The Midstate Corridor is the proposed bypass road that would ultimately connect Dubois County to I-69. View the full map here: 1-67.PDF (Maps provided)
The Midstate Corridor is the proposed bypass road that would ultimately connect Dubois County to I-69. View the full map here: 1-67.PDF (Maps provided)
Information about financing for the Midstate Corridor project was discussed at the Dubois County Council’s Monday meeting.

Attorney Bill Kaiser, representing the Midstate Corridor project, reaffirmed that the original $7 million required for the first needed feasibility study would have to come from local funding: half from private industry and half from public municipalities.

The Midstate Corridor is the proposed bypass road that would ultimately connect Dubois County to I-69.

Not having the road will ultimately have huge negative economic impact to our area, Kaiser stated. “We cannot be cut off from the rest of the world logistically, because (we don’t have) the road,” he said. “That would be a real challenge. We can’t be this far from I-69 and not be connected to it.”

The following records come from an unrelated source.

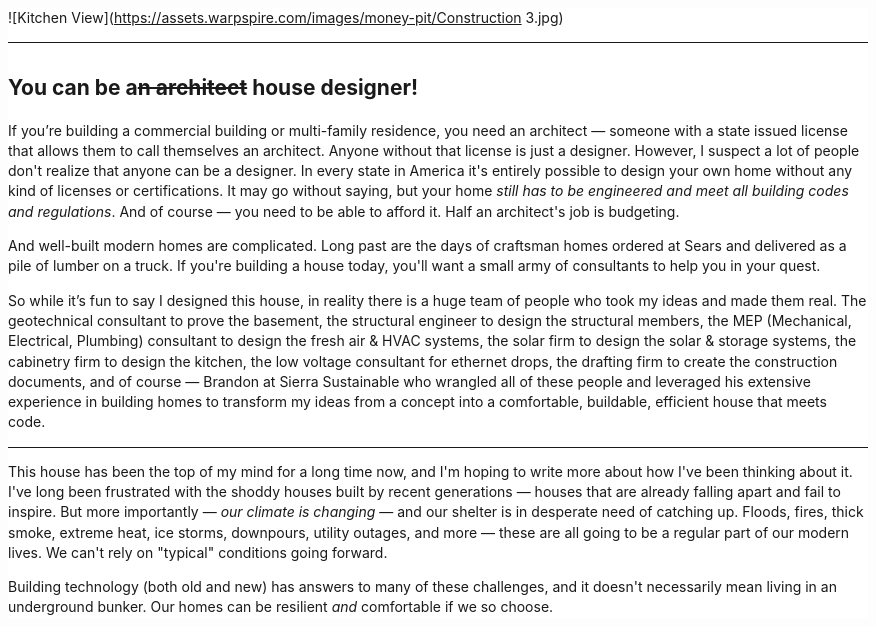 ![Kitchen View](https://assets.warpspire.com/images/money-pit/Construction 3.jpg)

----

## You can be a~~n architect~~ house designer!


If you’re building a commercial building or multi-family residence, you need an architect — someone with a state issued license that allows them to call themselves an architect. Anyone without that license is just a designer. However, I suspect a lot of people don't realize that anyone can be a designer. In every state in America it's entirely possible to design your own home without any kind of licenses or certifications. It may go without saying, but your home *still has to be engineered and meet all building codes and regulations*. And of course — you need to be able to afford it. Half an architect's job is budgeting.

And well-built modern homes are complicated. Long past are the days of craftsman homes ordered at Sears and delivered as a pile of lumber on a truck. If you're building a house today, you'll want a small army of consultants to help you in your quest.

So while it’s fun to say I designed this house, in reality there is a huge team of people who took my ideas and made them real. The geotechnical consultant to prove the basement, the structural engineer to design the structural members, the MEP (Mechanical, Electrical, Plumbing) consultant to design the fresh air & HVAC systems, the solar firm to design the solar & storage systems, the cabinetry firm to design the kitchen, the low voltage consultant for ethernet drops, the drafting firm to create the construction documents, and of course — Brandon at Sierra Sustainable who wrangled all of these people and leveraged his extensive experience in building homes to transform my ideas from a concept into a comfortable, buildable, efficient house that meets code.

----

This house has been the top of my mind for a long time now, and I'm hoping to write more about how I've been thinking about it. I've long been frustrated with the shoddy houses built by recent generations — houses that are already falling apart and fail to inspire. But more importantly — _our climate is changing_ — and our shelter is in desperate need of catching up. Floods, fires, thick smoke, extreme heat, ice storms, downpours, utility outages, and more — these are all going to be a regular part of our modern lives. We can't rely on "typical" conditions going forward.

Building technology (both old and new) has answers to many of these challenges, and it doesn't necessarily mean living in an underground bunker. Our homes can be resilient _and_ comfortable if we so choose.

No determinations were made or suggested as to how the $3.5 million needed for the study would be split among the public entities; the public officials will likely have to meet to discuss the matter, Council President Jerry Hunefeld said.

The Midstate Corridor group has been working for years to get a four-lane, limited-access highway that would run north from Owensboro, Kentucky, go around Huntingburg and Jasper and continue north to connect to I-69. That corridor would ease traffic on U.S. 231 between I-64 and I-69 through Dubois, Martin and Spencer counties, organizers have said. The group is hoping to get the Indiana Department of Transportation to make the road more of a priority and is looking to contribute local funding to help the project along.

The state Legislature passed a bill last year that allows municipalities participating in a regional development authority to create a fund specifically for regional infrastructure projects and contribute local money to those funds. The legislation also permits these RDAs to apply for federal FASTLANE grants from the U.S. Department of Transportation, which fund road and bridge projects. Dubois and Spencer counties, Jasper and Huntingburg agreed to come together to form the RDA.

Kaiser told the council Monday that the RDA, which will work with the Indiana Department of Transportation on the project, has been proposed. The members are Mark Schroeder, chairman and CEO of German American Bancorp; attorney Scott Blazey; Barry Day, president and CEO of Superior Ag; Sue Ellspermann, president of Ivy Tech Community College; and Ken Mulzer Jr., president of Mulzer Crushed Stone. Each member would serve a four-year term on the board.

Financing for the feasibility study is documented in a memorandum of understanding that will be proposed to INDOT. The memorandum will also state that INDOT will work to validate the corridor as an actual project, which it has not yet done. Kaiser suspects that 90 percent of the project would have to covered by federal funding, though he was not sure if more local funding would be needed in the future.

The memorandum also stipulates that the RDA will be on the team for determining where the road ultimately lies, as well as have a voice in deciding who the consultant will be on the project.

“INDOT has the ultimate say,” Kaiser said. “But we will be in those project meetings. And we will have a say on the consultant.”

The bulk of the cost will come through state and federal funds, though Kaiser doesn’t know that total cost. He estimated that just the section of road going through Dubois County will cost about $300 million alone.

It will take about three years to complete the feasibility study, and some information from a road study done locally in 2011 will be included, Kaiser said.

INDOT would cover the cost to do a second study on a section of the road, which he hopes will be the part that runs through Dubois County, and then record a determination on the road, all of which would be completed about five years from now. If all goes according to plan, road acquisition and design could happen in 2024.

Some of the local people involved in the Midstate Corridor effort, including members of the RDA, will go to Indianapolis May 14 to discuss the project with Gov. Eric Holcomb and INDOT Commissioner Joe McGuinness.